2 pounds potatoes, chopped
5 tablespoons vegetable oil
1 onion, chopped
3 cloves garlic, minced
3 tablespoons sliced fresh ginger root
1 tablespoon salt
4 teaspoons soy sauce
1 tablespoon vegetable oil
1/2 teaspoon brown sugar
1 tablespoon rice vinegar
1/2 teaspoon salt
1 dash ground black pepper
2 tablespoons vegetable oil
2 tablespoons beef broth
2 tablespoons granulated sugar
1 tablespoon white sugar
1/2 teaspoon hot pepper sauce
1 pinch ground nutmeg
1 teaspoon ground cinnamon
Heat oil in a large saucepan or wok over medium heat. Add onions and garlic, saute over medium heat for 5 minutes. Remove from heat; stir partially into potatoes with water.
Add ginger and salt and stir just enough to just coat. Mix in salt, soy sauce, brown sugar, vinegar, ginger, salt and soy sauce.
Add oil, brown sugar, rice vinegar, salt, black pepper and liquid from chicken stock. Stir just enough to smooth over all the potatoes.

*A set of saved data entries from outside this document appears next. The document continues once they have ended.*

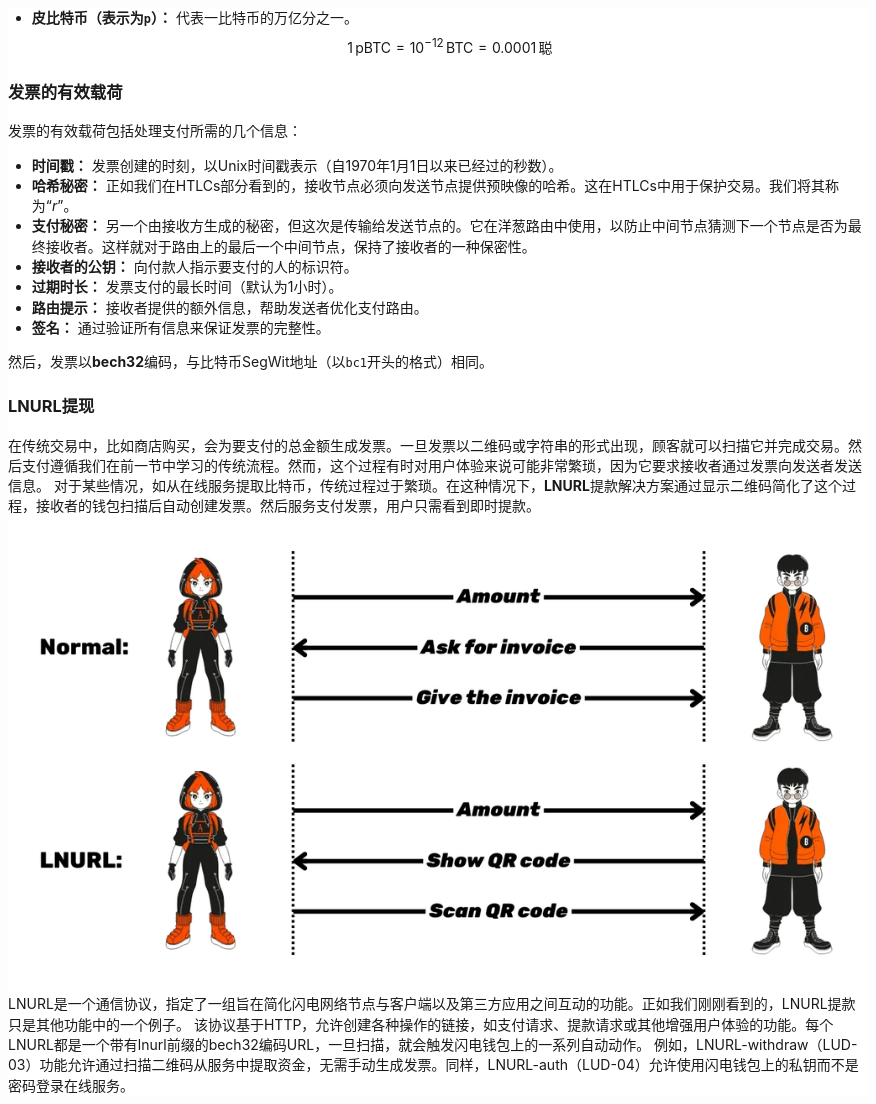 - **皮比特币（表示为`p`）：** 代表一比特币的万亿分之一。
  $$
  1 \, \text{pBTC} = 10^{-12} \, \text{BTC} = 0.0001 \, \text{聪}
  $$

### 发票的有效载荷

发票的有效载荷包括处理支付所需的几个信息：

- **时间戳：** 发票创建的时刻，以Unix时间戳表示（自1970年1月1日以来已经过的秒数）。
- **哈希秘密：** 正如我们在HTLCs部分看到的，接收节点必须向发送节点提供预映像的哈希。这在HTLCs中用于保护交易。我们将其称为“_r_”。
- **支付秘密：** 另一个由接收方生成的秘密，但这次是传输给发送节点的。它在洋葱路由中使用，以防止中间节点猜测下一个节点是否为最终接收者。这样就对于路由上的最后一个中间节点，保持了接收者的一种保密性。
- **接收者的公钥：** 向付款人指示要支付的人的标识符。
- **过期时长：** 发票支付的最长时间（默认为1小时）。
- **路由提示：** 接收者提供的额外信息，帮助发送者优化支付路由。
- **签名：** 通过验证所有信息来保证发票的完整性。

然后，发票以**bech32**编码，与比特币SegWit地址（以`bc1`开头的格式）相同。

### LNURL提现
在传统交易中，比如商店购买，会为要支付的总金额生成发票。一旦发票以二维码或字符串的形式出现，顾客就可以扫描它并完成交易。然后支付遵循我们在前一节中学习的传统流程。然而，这个过程有时对用户体验来说可能非常繁琐，因为它要求接收者通过发票向发送者发送信息。
对于某些情况，如从在线服务提取比特币，传统过程过于繁琐。在这种情况下，**LNURL**提款解决方案通过显示二维码简化了这个过程，接收者的钱包扫描后自动创建发票。然后服务支付发票，用户只需看到即时提款。

![LNP201](assets/en/69.webp)

LNURL是一个通信协议，指定了一组旨在简化闪电网络节点与客户端以及第三方应用之间互动的功能。正如我们刚刚看到的，LNURL提款只是其他功能中的一个例子。
该协议基于HTTP，允许创建各种操作的链接，如支付请求、提款请求或其他增强用户体验的功能。每个LNURL都是一个带有lnurl前缀的bech32编码URL，一旦扫描，就会触发闪电钱包上的一系列自动动作。
例如，LNURL-withdraw（LUD-03）功能允许通过扫描二维码从服务中提取资金，无需手动生成发票。同样，LNURL-auth（LUD-04）允许使用闪电钱包上的私钥而不是密码登录在线服务。
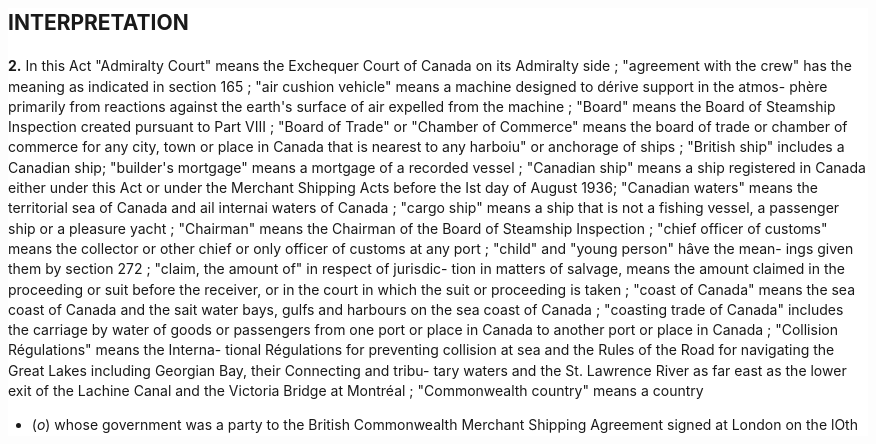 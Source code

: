 
## INTERPRETATION

**2.** In this Act
"Admiralty Court" means the Exchequer
Court of Canada on its Admiralty side ;
"agreement with the crew" has the meaning
as indicated in section 165 ;
"air cushion vehicle" means a machine
designed to dérive support in the atmos-
phère primarily from reactions against the
earth's surface of air expelled from the
machine ;
"Board" means the Board of Steamship
Inspection created pursuant to Part VIII ;
"Board of Trade" or "Chamber of Commerce"
means the board of trade or chamber of
commerce for any city, town or place in
Canada that is nearest to any harboiu" or
anchorage of ships ;
"British ship" includes a Canadian ship;
"builder's mortgage" means a mortgage of a
recorded vessel ;
"Canadian ship" means a ship registered in
Canada either under this Act or under the
Merchant Shipping Acts before the Ist day
of August 1936;
"Canadian waters" means the territorial sea
of Canada and ail internai waters of
Canada ;
"cargo ship" means a ship that is not a fishing
vessel, a passenger ship or a pleasure yacht ;
"Chairman" means the Chairman of the
Board of Steamship Inspection ;
"chief officer of customs" means the collector
or other chief or only officer of customs at
any port ;
"child" and "young person" hâve the mean-
ings given them by section 272 ;
"claim, the amount of" in respect of jurisdic-
tion in matters of salvage, means the
amount claimed in the proceeding or suit
before the receiver, or in the court in which
the suit or proceeding is taken ;
"coast of Canada" means the sea coast of
Canada and the sait water bays, gulfs and
harbours on the sea coast of Canada ;
"coasting trade of Canada" includes the
carriage by water of goods or passengers
from one port or place in Canada to another
port or place in Canada ;
"Collision Régulations" means the Interna-
tional Régulations for preventing collision
at sea and the Rules of the Road for
navigating the Great Lakes including
Georgian Bay, their Connecting and tribu-
tary waters and the St. Lawrence River as
far east as the lower exit of the Lachine
Canal and the Victoria Bridge at Montréal ;
"Commonwealth country" means a country
  * (_o_) whose government was a party to the
British Commonwealth Merchant Shipping
Agreement signed at London on the lOth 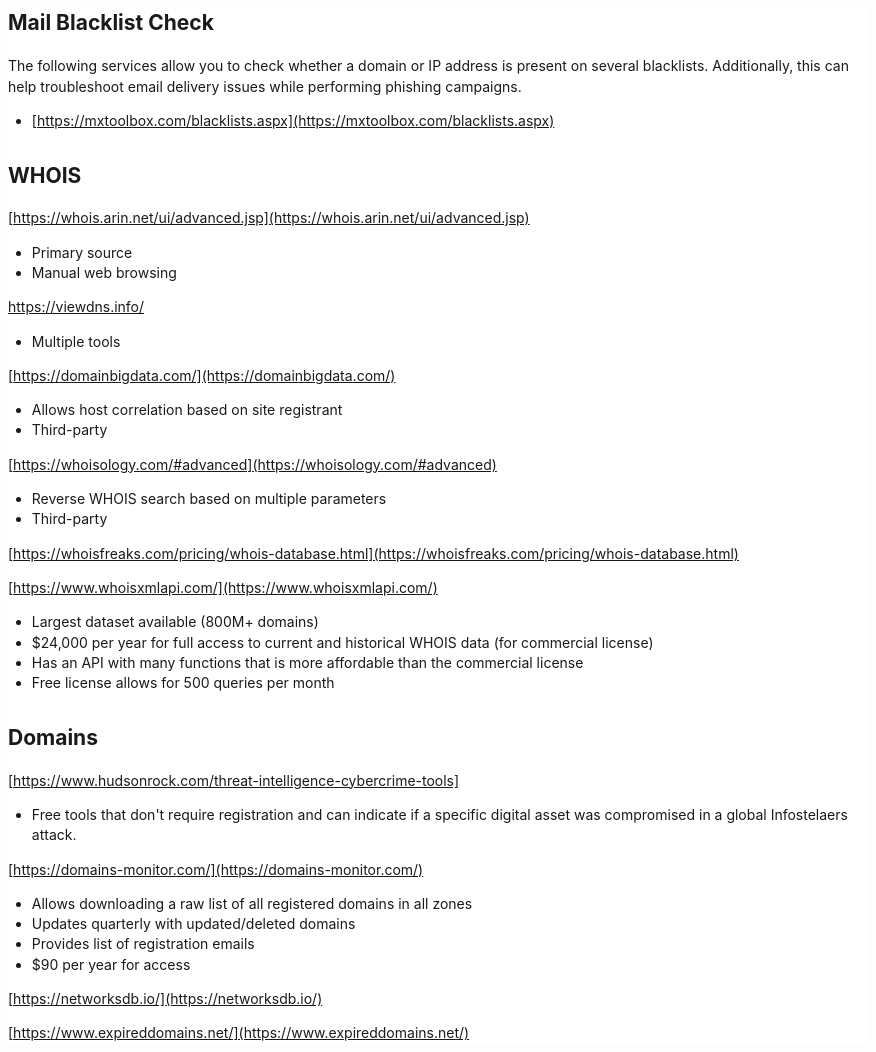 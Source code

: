 
## Mail Blacklist Check

The following services allow you to check whether a  domain or IP address is present on several blacklists. Additionally, this can help troubleshoot email delivery issues while performing phishing campaigns.

- [https://mxtoolbox.com/blacklists.aspx](https://mxtoolbox.com/blacklists.aspx)

## WHOIS

[https://whois.arin.net/ui/advanced.jsp](https://whois.arin.net/ui/advanced.jsp)

- Primary source
- Manual web browsing

https://viewdns.info/

- Multiple tools

[https://domainbigdata.com/](https://domainbigdata.com/)

- Allows host correlation based on site registrant
- Third-party

[https://whoisology.com/#advanced](https://whoisology.com/#advanced)

- Reverse WHOIS search based on multiple parameters
- Third-party

[https://whoisfreaks.com/pricing/whois-database.html](https://whoisfreaks.com/pricing/whois-database.html)

[https://www.whoisxmlapi.com/](https://www.whoisxmlapi.com/)

- Largest dataset available (800M+ domains)
- $24,000 per year for full access to current and historical WHOIS data (for commercial license)
- Has an API with many functions that is more affordable than the commercial license
- Free license allows for 500 queries per month

## Domains

[https://www.hudsonrock.com/threat-intelligence-cybercrime-tools]

- Free tools that don't require registration and can indicate if a specific digital asset was compromised in a global Infostelaers attack. 

[https://domains-monitor.com/](https://domains-monitor.com/)

- Allows downloading a raw list of all registered domains in all zones
- Updates quarterly with updated/deleted domains
- Provides list of registration emails
- $90 per year for access

[https://networksdb.io/](https://networksdb.io/)

[https://www.expireddomains.net/](https://www.expireddomains.net/)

Return to a boil, then reduce heat to medium. Return to a boil. Cover, then reduce heat to low. Cover, and cook for about 10 minutes, stirring once, to prevent potatoes from bursting apart. Remove from heat but let stand 15 minutes to ensure that all the carrots are tender.
Add boiling water to pot, and slowly simmer for 10 minutes. Stir in sugar, pepper and nutmeg. Return mixture to a boil and continue stirring.
Add brisket muscle, onion, celery, carrots, carrots and celery. Reduce heat to low, and stir lightly. Reduce heat to medium, and cook for 5 minutes.
Stir in white sugar, hot pepper sauce, butter or margarine, beef broth and vegetable oil. Reduce heat to low, and bring temperature to medium. Adjust seasoning and colorings according to taste.
Add pork cubes; stir in salt, celery and carrots. Cover, and cook for 5 minutes. Remove pork and stir into shredded potatoes. Return scallops to pot.
Squeeze thoroughly to clear. (See Notes for more .) Heat oil and brown sugar in large skillet over medium heat. Add garlic and ginger stick meatballs; cook, stirring occasionally, for about 5 minutes or until lightly browned.
Saute celery leaves and onions in skillet until tender. Stir in 1/2 cup of salt and pepper. Mix together and saute meatball mixture and celery. Mix into pot, stirring occasionally, until sauce thickens, about 5 minutes. Mix meatball with celery mixture and celery.
Heat oil in large skillet over medium heat. Add celery and carrot mixture, chicken stock and sugar. Cook, stirring occasionally, for about 5 minutes or until potatoes are ripe. Mix into pot. Reduce heat to low and simmer 45 minutes or until meat is tender. Remove skillet from heat and spoon over celery mixture, stirring gently.
Set aside to cool. Sprinkle finely chopped greens over celery mixture.
Remove meat-loin from pot. Stir in own and vegetable broth. Reduce heat to medium-low. Stir in celery mixture. Return meat to pot. Simmer about 10 minutes, stirring occasionally.
Remove tomato, cabbage and onion from pot. Stir celery mixture. Stir in rice vinegar, brown sugar, sugar, hot pepper sauce, nutmeg and cinnamon. Bring to a balanced simmer (ie about 30 minutes) and return meat to pot. Simmer 5 minutes or until rice is cooked through and liquid is absorbed.